Open Jym77 opened 4 years ago

Jym77 commented 4 years ago

Our definition of non-streaming is

A non-streaming media element is an HTML Media Element for which the duration property is not 0.

However, the HTML specs for duration states:

If the media resource is not known to be bounded (e.g. streaming radio, or a live event with no announced end time), then the attribute must return the positive Infinity value.

Therefore, the duration is never 0 (actually, it might be for an empty media), and according to our definition, every media element is "non streaming"…

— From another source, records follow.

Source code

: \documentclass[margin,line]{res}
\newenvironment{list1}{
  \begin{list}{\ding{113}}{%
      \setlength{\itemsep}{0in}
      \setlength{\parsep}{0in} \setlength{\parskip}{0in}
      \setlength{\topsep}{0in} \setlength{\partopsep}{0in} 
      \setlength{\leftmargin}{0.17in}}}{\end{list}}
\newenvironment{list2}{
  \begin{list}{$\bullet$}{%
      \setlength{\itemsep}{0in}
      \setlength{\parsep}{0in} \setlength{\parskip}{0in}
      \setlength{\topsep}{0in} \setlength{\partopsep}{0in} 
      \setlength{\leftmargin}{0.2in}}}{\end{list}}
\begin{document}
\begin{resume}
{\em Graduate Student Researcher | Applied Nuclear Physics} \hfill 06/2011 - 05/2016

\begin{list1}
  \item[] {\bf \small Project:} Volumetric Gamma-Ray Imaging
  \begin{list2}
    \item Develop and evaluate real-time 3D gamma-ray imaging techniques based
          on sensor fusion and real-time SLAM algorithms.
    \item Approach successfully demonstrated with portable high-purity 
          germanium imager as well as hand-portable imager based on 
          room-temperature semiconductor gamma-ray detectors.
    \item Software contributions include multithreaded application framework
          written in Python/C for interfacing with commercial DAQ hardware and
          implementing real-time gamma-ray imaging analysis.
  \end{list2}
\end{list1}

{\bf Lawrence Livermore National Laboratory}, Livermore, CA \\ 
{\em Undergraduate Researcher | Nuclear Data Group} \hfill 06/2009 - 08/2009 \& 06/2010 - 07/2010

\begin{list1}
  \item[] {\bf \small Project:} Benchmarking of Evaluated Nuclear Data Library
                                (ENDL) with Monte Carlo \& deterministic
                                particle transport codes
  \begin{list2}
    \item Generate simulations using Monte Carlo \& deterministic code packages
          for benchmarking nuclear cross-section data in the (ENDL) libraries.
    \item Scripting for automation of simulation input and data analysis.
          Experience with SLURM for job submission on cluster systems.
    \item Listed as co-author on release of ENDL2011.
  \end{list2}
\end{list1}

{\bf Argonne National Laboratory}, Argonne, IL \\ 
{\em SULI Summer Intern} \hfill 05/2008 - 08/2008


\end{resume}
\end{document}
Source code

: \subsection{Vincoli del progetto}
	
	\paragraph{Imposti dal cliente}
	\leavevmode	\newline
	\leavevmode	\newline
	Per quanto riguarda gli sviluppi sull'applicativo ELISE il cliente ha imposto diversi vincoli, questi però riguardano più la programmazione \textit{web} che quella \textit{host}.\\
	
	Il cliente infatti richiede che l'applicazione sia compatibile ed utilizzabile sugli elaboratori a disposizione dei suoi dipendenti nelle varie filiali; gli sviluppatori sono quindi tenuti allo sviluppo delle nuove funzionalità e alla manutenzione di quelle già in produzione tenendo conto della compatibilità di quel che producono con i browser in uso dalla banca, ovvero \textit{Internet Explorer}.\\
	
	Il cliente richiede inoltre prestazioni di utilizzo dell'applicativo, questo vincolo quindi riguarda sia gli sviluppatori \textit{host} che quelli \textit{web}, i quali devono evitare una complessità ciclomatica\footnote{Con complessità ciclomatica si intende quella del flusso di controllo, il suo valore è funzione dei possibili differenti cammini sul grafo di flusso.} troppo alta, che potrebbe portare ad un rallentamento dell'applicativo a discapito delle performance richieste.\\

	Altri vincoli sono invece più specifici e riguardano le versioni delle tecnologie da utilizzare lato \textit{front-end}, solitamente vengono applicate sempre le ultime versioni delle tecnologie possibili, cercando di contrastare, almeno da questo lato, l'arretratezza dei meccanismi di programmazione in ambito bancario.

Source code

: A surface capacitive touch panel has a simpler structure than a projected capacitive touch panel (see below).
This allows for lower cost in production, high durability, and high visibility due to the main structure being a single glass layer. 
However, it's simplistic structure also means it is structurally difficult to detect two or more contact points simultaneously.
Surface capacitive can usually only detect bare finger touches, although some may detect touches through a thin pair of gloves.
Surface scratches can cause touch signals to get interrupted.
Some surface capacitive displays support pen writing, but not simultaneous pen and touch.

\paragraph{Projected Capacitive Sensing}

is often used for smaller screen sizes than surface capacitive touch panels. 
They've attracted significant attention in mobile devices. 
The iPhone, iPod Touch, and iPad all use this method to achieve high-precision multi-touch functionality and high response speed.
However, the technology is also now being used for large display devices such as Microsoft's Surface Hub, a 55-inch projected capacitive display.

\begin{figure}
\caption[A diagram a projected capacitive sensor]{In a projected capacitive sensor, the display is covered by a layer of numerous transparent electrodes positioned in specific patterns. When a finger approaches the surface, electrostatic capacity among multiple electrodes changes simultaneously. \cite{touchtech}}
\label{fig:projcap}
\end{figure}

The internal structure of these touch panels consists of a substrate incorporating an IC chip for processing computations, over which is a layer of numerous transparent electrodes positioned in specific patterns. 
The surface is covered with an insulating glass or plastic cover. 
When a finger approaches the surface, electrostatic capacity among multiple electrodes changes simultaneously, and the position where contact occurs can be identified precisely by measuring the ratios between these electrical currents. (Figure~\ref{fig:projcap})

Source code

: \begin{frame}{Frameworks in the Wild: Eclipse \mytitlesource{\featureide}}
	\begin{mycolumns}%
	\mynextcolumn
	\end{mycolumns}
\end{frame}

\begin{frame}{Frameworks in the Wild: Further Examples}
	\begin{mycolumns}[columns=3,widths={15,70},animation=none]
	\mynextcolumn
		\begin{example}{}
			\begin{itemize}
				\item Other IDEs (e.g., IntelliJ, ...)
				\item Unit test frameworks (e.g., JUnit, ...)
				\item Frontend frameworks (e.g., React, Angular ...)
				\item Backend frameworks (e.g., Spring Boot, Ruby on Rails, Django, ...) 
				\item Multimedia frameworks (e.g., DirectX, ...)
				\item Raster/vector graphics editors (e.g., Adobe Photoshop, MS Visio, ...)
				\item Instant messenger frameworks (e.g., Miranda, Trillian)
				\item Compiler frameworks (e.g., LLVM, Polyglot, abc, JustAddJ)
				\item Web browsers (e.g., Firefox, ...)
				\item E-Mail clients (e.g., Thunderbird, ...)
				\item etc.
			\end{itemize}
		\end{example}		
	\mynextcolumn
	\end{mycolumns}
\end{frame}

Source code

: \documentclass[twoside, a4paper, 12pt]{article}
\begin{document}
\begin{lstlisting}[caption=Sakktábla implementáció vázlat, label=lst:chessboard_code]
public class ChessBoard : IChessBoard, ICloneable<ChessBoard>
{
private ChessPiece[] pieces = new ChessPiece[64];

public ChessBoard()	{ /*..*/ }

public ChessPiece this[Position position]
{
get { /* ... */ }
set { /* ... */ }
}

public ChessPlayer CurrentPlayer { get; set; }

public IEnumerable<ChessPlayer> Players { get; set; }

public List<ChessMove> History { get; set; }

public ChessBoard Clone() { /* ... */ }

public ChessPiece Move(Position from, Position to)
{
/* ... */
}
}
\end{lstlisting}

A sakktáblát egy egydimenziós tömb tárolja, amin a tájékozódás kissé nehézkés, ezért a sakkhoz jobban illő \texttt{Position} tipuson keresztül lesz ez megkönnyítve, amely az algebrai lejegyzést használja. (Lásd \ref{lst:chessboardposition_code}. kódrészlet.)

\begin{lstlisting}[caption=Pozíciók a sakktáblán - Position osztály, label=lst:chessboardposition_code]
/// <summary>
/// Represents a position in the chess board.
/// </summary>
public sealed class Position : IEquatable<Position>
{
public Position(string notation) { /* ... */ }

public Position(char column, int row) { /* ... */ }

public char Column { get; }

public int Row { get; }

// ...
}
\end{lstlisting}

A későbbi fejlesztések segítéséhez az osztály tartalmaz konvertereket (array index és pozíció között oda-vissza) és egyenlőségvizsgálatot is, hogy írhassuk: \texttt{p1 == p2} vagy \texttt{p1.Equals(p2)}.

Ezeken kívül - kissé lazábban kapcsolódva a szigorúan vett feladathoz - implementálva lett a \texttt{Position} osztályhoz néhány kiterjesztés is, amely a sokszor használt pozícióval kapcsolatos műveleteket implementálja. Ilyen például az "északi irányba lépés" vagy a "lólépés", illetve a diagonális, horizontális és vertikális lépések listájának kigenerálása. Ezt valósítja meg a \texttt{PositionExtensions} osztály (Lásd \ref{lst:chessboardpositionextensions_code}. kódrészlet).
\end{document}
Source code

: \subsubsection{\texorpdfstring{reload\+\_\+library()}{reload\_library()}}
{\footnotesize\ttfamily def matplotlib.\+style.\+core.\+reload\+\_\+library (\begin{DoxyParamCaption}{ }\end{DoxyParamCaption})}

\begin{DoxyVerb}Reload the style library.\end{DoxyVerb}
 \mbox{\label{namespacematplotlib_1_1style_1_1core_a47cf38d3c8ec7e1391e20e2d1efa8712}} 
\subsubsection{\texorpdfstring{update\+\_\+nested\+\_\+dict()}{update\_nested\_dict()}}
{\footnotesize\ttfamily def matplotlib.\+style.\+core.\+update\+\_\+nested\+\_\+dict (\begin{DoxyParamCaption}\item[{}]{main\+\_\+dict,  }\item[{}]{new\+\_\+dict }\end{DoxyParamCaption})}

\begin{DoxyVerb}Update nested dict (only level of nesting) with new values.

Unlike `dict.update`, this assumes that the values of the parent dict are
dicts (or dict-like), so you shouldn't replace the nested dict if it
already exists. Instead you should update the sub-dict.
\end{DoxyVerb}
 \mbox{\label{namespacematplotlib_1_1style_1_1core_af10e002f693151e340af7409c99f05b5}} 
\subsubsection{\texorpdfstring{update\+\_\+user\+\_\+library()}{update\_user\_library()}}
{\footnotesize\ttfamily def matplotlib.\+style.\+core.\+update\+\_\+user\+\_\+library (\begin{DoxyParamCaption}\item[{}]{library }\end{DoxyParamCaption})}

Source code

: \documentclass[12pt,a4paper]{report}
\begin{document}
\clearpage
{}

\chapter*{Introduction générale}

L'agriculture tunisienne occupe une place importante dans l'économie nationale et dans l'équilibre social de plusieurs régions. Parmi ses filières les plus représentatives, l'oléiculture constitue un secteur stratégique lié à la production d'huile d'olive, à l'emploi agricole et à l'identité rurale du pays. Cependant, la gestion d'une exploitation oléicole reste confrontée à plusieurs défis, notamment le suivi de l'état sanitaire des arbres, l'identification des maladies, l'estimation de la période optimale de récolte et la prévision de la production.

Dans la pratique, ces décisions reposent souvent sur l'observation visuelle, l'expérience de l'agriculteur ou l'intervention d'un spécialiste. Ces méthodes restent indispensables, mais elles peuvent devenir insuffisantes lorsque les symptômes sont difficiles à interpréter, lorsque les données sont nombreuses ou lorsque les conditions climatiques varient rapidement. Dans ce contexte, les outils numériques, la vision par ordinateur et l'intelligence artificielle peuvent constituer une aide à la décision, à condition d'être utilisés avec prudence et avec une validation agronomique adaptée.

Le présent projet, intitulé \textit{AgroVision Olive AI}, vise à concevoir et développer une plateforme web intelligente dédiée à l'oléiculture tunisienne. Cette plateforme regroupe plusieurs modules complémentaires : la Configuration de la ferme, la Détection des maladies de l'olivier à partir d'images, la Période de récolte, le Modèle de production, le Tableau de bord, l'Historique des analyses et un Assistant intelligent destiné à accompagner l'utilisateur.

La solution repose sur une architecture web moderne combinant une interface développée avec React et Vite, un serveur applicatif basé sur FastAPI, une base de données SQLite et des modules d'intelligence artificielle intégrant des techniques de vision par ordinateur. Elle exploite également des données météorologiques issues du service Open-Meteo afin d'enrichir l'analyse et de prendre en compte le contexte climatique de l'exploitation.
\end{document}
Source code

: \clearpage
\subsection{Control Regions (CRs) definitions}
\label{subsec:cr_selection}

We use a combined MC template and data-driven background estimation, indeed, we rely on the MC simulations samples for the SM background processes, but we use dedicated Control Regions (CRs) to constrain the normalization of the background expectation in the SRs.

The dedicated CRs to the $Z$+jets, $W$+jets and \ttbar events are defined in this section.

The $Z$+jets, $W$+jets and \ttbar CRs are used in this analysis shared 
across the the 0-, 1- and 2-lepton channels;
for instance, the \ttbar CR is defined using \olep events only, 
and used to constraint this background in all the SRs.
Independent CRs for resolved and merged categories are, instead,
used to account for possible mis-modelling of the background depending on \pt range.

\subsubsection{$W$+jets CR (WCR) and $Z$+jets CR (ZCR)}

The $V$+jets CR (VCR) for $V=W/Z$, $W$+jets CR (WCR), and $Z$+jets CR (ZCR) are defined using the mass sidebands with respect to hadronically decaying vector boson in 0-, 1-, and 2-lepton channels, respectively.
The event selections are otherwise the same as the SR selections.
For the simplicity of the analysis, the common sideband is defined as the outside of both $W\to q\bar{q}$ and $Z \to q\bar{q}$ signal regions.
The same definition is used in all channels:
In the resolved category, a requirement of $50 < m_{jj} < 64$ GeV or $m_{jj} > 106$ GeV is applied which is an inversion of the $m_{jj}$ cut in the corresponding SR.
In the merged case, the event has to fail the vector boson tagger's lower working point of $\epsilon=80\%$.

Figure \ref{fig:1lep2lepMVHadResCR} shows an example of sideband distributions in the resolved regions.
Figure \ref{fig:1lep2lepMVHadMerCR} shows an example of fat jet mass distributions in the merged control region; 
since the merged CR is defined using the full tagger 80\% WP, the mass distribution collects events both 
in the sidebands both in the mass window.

I am afraid that changing to "duration is not positive infinity" is not good enough because I understand that streams may have a non-infinite duration (e.g. live event with an announced end time). And it is bad if we qualify an actual streaming event as "non-streaming" because that makes it applicable for all the rules requiring captions or transcript and breaks the fail-on-fail relationship.

carlosapaduarte commented 3 years ago

Thinking about how to address this:

So, I don't think we should use "non-streaming" in these rules. But, I'm not sure we can come up with a working objective definition of "live" 😕 We could say that the media resource is available in its entirety prior to the media player starts its playback. That is objective. But how can we test this? Any ideas?

Jym77 commented 3 years ago

Good points… "Available prior to start playing" feels like it's never going to be the case. Because indeed, most video platforms these days effectively stream or in any case start playing asap while downloading still happens (and stop downloading if playing stops), so unless we manage to say "available on the server" (which is even less testable…) that's bad (rule would be OK as a rule but if it never applies…)

What about adding to the composition: rule(s) applies to all videos and we add another atomic "video is non-live". Then we only need an unambiguous definition, but it can be subjective. And live video pass the rule by passing the new atomic while non-live video have to pass one of the old atomic rules…

We might add "known duration" to the applicability. That will not catch all live video, but still some. And thus makes the rule a bit more focused.

carlosapaduarte commented 3 years ago

I meant "available on the server", otherwise it would be testable, but not really useful, as you point out. While "available on its entirety on the server" is objective, we are never going to be able to test it...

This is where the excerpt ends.